Le problème, c’est que les incertitudes techniques du défenseur de Leicester nécessitent souvent une touche de trop, de sa part ou de celle de l’homme censé recevoir le ballon, et que la vitesse de circulation du ballon est un critère majeur du déséquilibre de l’organisation adverse. Face aux Autrichiens, le chevelu du King Power Stadium a perdu trois ballons du mauvais côté de la ligne médiane. Cinq autres contre l’Estonie, puis encore trois en Azerbaïdjan, dont un qui a offert une double occasion sauvée par Koen Casteels puis Arthur Theate.

À ses côtés, si Castagne était utilisé comme un leurre face à l’Autriche, c’est probablement parce que ses pieds n’offrent pas plus de garantie technique. Limité contre les Autrichiens (deux ballons perdus dans le camp des Diables), son déchet était plus important quand il est revenu dans un rôle traditionnel, en Estonie (6) puis en Azerbaïdjan (4). De l’autre côté du terrain, Theate campe un rôle de latéral gauche qui n’est pas le sien avec sa précieuse fougue défensive, mais également ses approximations en possession, perdant huit ballons dans la moitié de terrain belge sur les trois dernières rencontres. Vertonghen, avec sa fameuse passe intérieure longtemps destinée aux décrochages entre les lignes d’Eden Hazard, reste actuellement largement le relanceur le plus fiable de la défense des Diables.

Les chemins de Tedesco

Dans cette configuration tactique où les arrières latéraux apportent peu de centres (onze tentés et trois réussis – tous par Theate – en cinq matches sous Tedesco) et les centraux créent de trop rares avantages, l’exigence monte d’un cran quant à la qualité réclamée aux milieux de terrain et aux ailiers. En l’absence de Kevin De Bruyne au milieu, vide que ne peuvent ni compenser la stagnation de Youri Tielemans, ni les pieds audacieux mais aléatoires d’Amadou Onana, la Belgique s’en sort alors plus souvent en alertant les autres vestiges de son passé. Quand elle ne s’appuie pas sur le jeu en pivot de Romelu Lukaku, elle cherche la qualité technique de Yannick Carrasco ou les démarrages explosifs de Jérémy Doku, autant de pistes déjà présentes à l’EURO 2021 et capables de générer une occasion à partir d’une passe neutre.
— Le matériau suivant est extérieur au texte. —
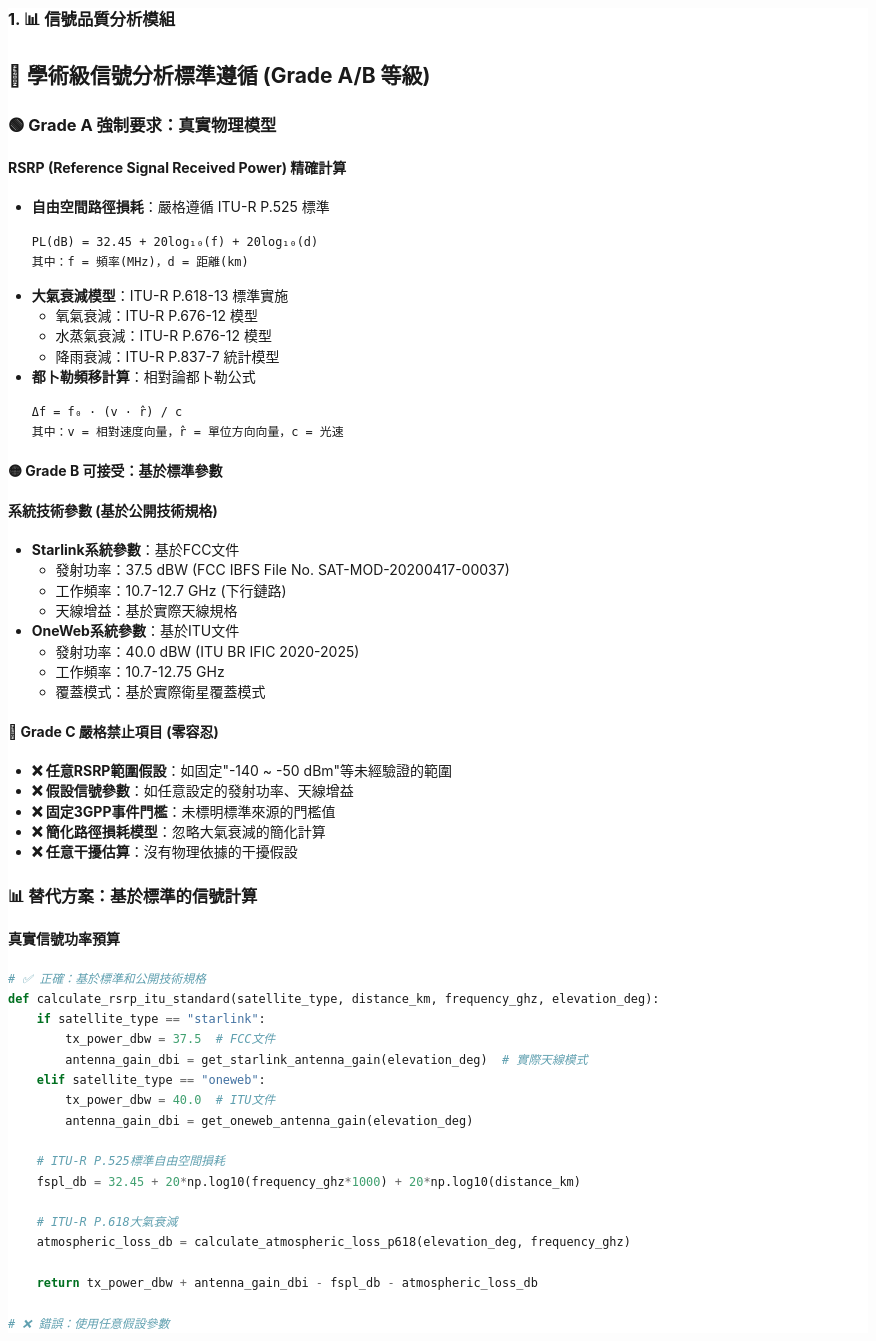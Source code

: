 ### 1. 📊 信號品質分析模組

## 🚨 **學術級信號分析標準遵循** (Grade A/B 等級)

### 🟢 **Grade A 強制要求：真實物理模型**

#### RSRP (Reference Signal Received Power) 精確計算
- **自由空間路徑損耗**：嚴格遵循 ITU-R P.525 標準
  ```
  PL(dB) = 32.45 + 20log₁₀(f) + 20log₁₀(d)
  其中：f = 頻率(MHz)，d = 距離(km)
  ```
- **大氣衰減模型**：ITU-R P.618-13 標準實施
  - 氧氣衰減：ITU-R P.676-12 模型
  - 水蒸氣衰減：ITU-R P.676-12 模型
  - 降雨衰減：ITU-R P.837-7 統計模型
- **都卜勒頻移計算**：相對論都卜勒公式
  ```
  Δf = f₀ · (v · r̂) / c
  其中：v = 相對速度向量，r̂ = 單位方向向量，c = 光速
  ```

#### 🟡 **Grade B 可接受：基於標準參數**

#### 系統技術參數 (基於公開技術規格)
- **Starlink系統參數**：基於FCC文件
  - 發射功率：37.5 dBW (FCC IBFS File No. SAT-MOD-20200417-00037)
  - 工作頻率：10.7-12.7 GHz (下行鏈路)
  - 天線增益：基於實際天線規格
- **OneWeb系統參數**：基於ITU文件
  - 發射功率：40.0 dBW (ITU BR IFIC 2020-2025)
  - 工作頻率：10.7-12.75 GHz
  - 覆蓋模式：基於實際衛星覆蓋模式

#### 🔴 **Grade C 嚴格禁止項目** (零容忍)
- **❌ 任意RSRP範圍假設**：如固定"-140 ~ -50 dBm"等未經驗證的範圍
- **❌ 假設信號參數**：如任意設定的發射功率、天線增益
- **❌ 固定3GPP事件門檻**：未標明標準來源的門檻值
- **❌ 簡化路徑損耗模型**：忽略大氣衰減的簡化計算
- **❌ 任意干擾估算**：沒有物理依據的干擾假設

### 📊 **替代方案：基於標準的信號計算**

#### 真實信號功率預算
```python
# ✅ 正確：基於標準和公開技術規格
def calculate_rsrp_itu_standard(satellite_type, distance_km, frequency_ghz, elevation_deg):
    if satellite_type == "starlink":
        tx_power_dbw = 37.5  # FCC文件
        antenna_gain_dbi = get_starlink_antenna_gain(elevation_deg)  # 實際天線模式
    elif satellite_type == "oneweb":
        tx_power_dbw = 40.0  # ITU文件
        antenna_gain_dbi = get_oneweb_antenna_gain(elevation_deg)
    
    # ITU-R P.525標準自由空間損耗
    fspl_db = 32.45 + 20*np.log10(frequency_ghz*1000) + 20*np.log10(distance_km)
    
    # ITU-R P.618大氣衰減
    atmospheric_loss_db = calculate_atmospheric_loss_p618(elevation_deg, frequency_ghz)
    
    return tx_power_dbw + antenna_gain_dbi - fspl_db - atmospheric_loss_db

# ❌ 錯誤：使用任意假設參數
```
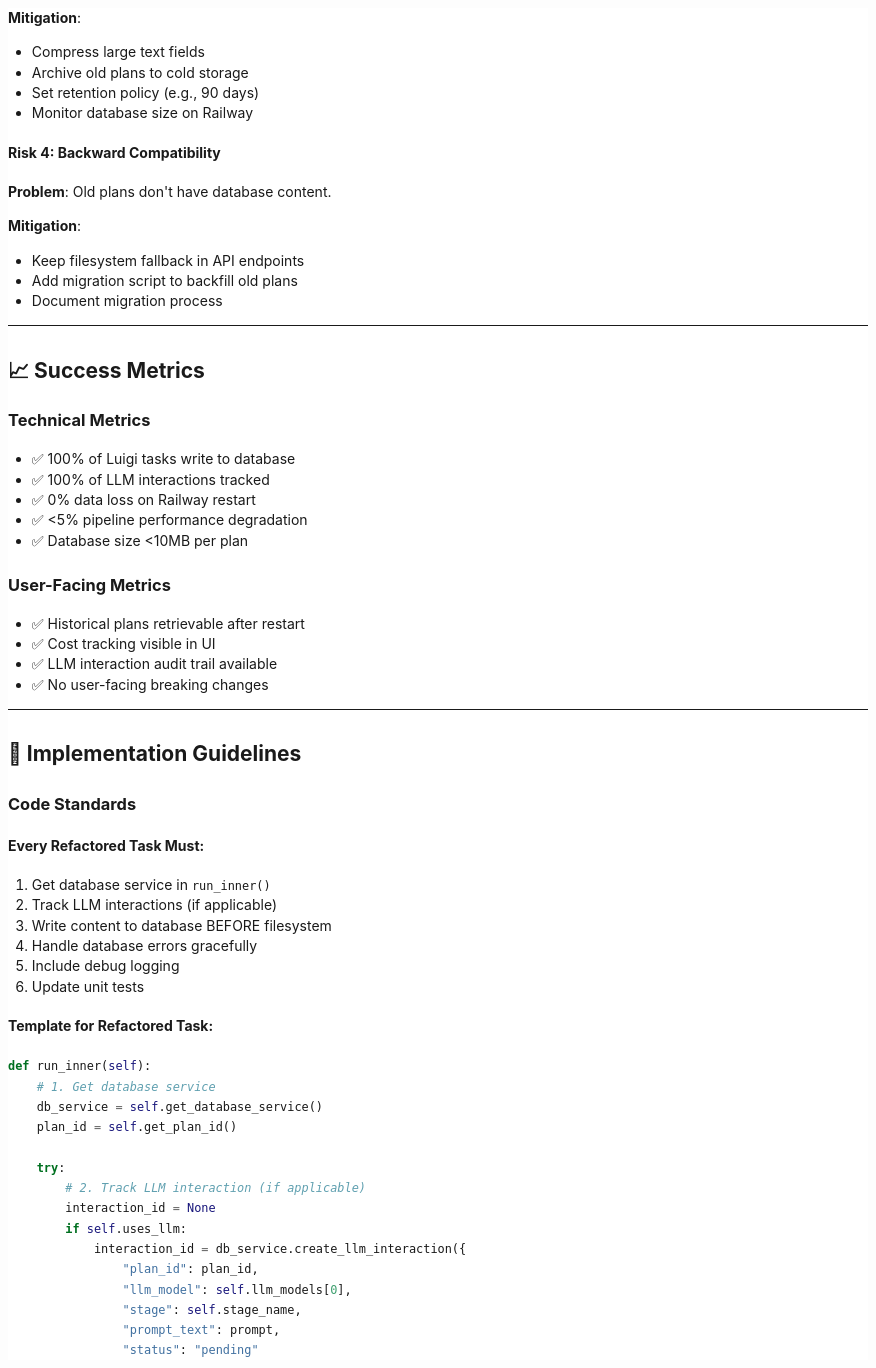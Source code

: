 **Mitigation**:
- Compress large text fields
- Archive old plans to cold storage
- Set retention policy (e.g., 90 days)
- Monitor database size on Railway

#### **Risk 4: Backward Compatibility**
**Problem**: Old plans don't have database content.

**Mitigation**:
- Keep filesystem fallback in API endpoints
- Add migration script to backfill old plans
- Document migration process

---

## **📈 Success Metrics**

### **Technical Metrics**
- ✅ 100% of Luigi tasks write to database
- ✅ 100% of LLM interactions tracked
- ✅ 0% data loss on Railway restart
- ✅ <5% pipeline performance degradation
- ✅ Database size <10MB per plan

### **User-Facing Metrics**
- ✅ Historical plans retrievable after restart
- ✅ Cost tracking visible in UI
- ✅ LLM interaction audit trail available
- ✅ No user-facing breaking changes

---

## **🔧 Implementation Guidelines**

### **Code Standards**

#### **Every Refactored Task Must**:
1. Get database service in `run_inner()`
2. Track LLM interactions (if applicable)
3. Write content to database BEFORE filesystem
4. Handle database errors gracefully
5. Include debug logging
6. Update unit tests

#### **Template for Refactored Task**:

```python
def run_inner(self):
    # 1. Get database service
    db_service = self.get_database_service()
    plan_id = self.get_plan_id()
    
    try:
        # 2. Track LLM interaction (if applicable)
        interaction_id = None
        if self.uses_llm:
            interaction_id = db_service.create_llm_interaction({
                "plan_id": plan_id,
                "llm_model": self.llm_models[0],
                "stage": self.stage_name,
                "prompt_text": prompt,
                "status": "pending"
```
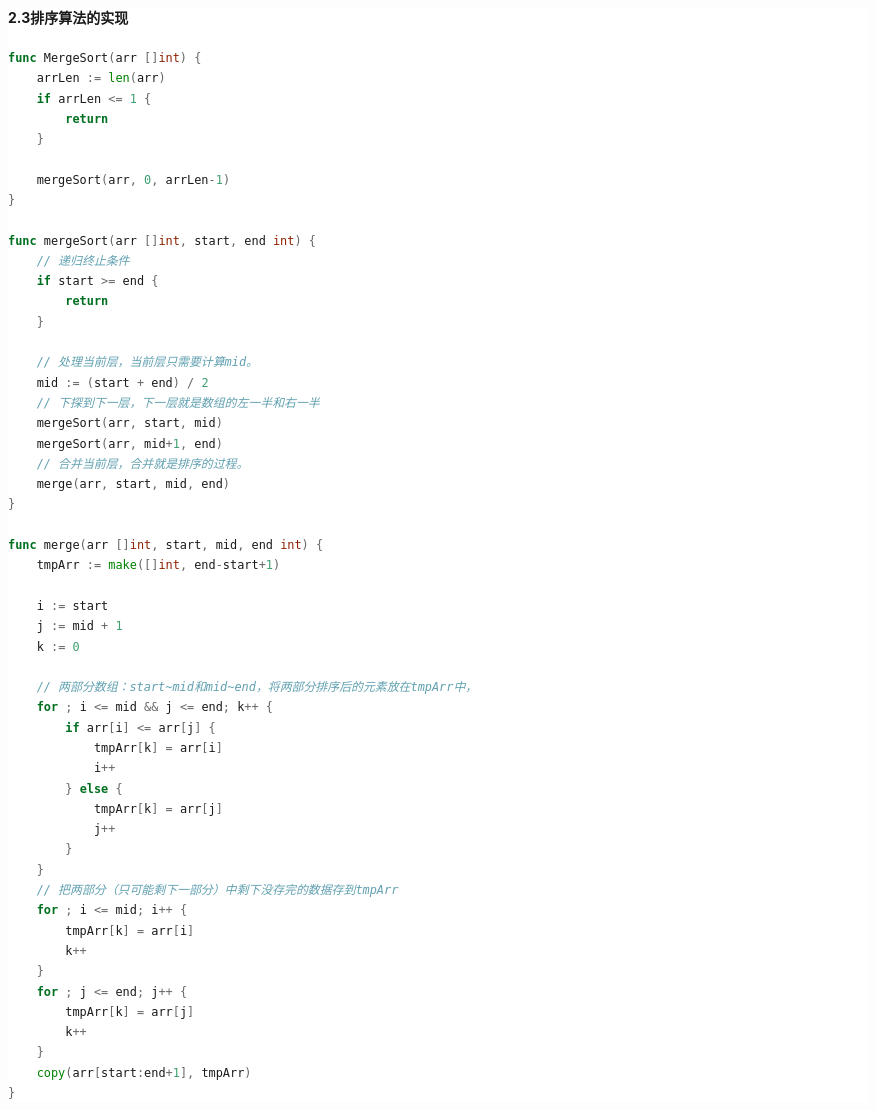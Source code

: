 #### 2.3排序算法的实现

```go
func MergeSort(arr []int) {
	arrLen := len(arr)
	if arrLen <= 1 {
		return
	}

	mergeSort(arr, 0, arrLen-1)
}

func mergeSort(arr []int, start, end int) {
    // 递归终止条件
	if start >= end {
		return
	}
	
    // 处理当前层，当前层只需要计算mid。
	mid := (start + end) / 2
	// 下探到下一层，下一层就是数组的左一半和右一半
    mergeSort(arr, start, mid)
	mergeSort(arr, mid+1, end)
    // 合并当前层，合并就是排序的过程。
	merge(arr, start, mid, end)
}

func merge(arr []int, start, mid, end int) {
	tmpArr := make([]int, end-start+1)

	i := start
	j := mid + 1
	k := 0
    
    // 两部分数组：start~mid和mid~end，将两部分排序后的元素放在tmpArr中，
	for ; i <= mid && j <= end; k++ {
		if arr[i] <= arr[j] {
			tmpArr[k] = arr[i]
			i++
		} else {
			tmpArr[k] = arr[j]
			j++
		}
	}
	// 把两部分（只可能剩下一部分）中剩下没存完的数据存到tmpArr
	for ; i <= mid; i++ {
		tmpArr[k] = arr[i]
		k++
	}
	for ; j <= end; j++ {
		tmpArr[k] = arr[j]
		k++
	}
	copy(arr[start:end+1], tmpArr)
}
```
Devenus très clairs au bout des années passées sous Roberto Martinez, avec des combinaisons en losange sur les côtés et des appuis fiables sur la qualité technique du trio offensif entre les lignes adverses, les chemins vers l’occasion dessinés par Domenico Tedesco doivent encore être débroussaillés. Avec un désavantage de taille pour arriver à toute vitesse près du but adverse : pour l’instant, la possession du Diable a tendance à trébucher au moment où elle tente de sortir des starting-blocks.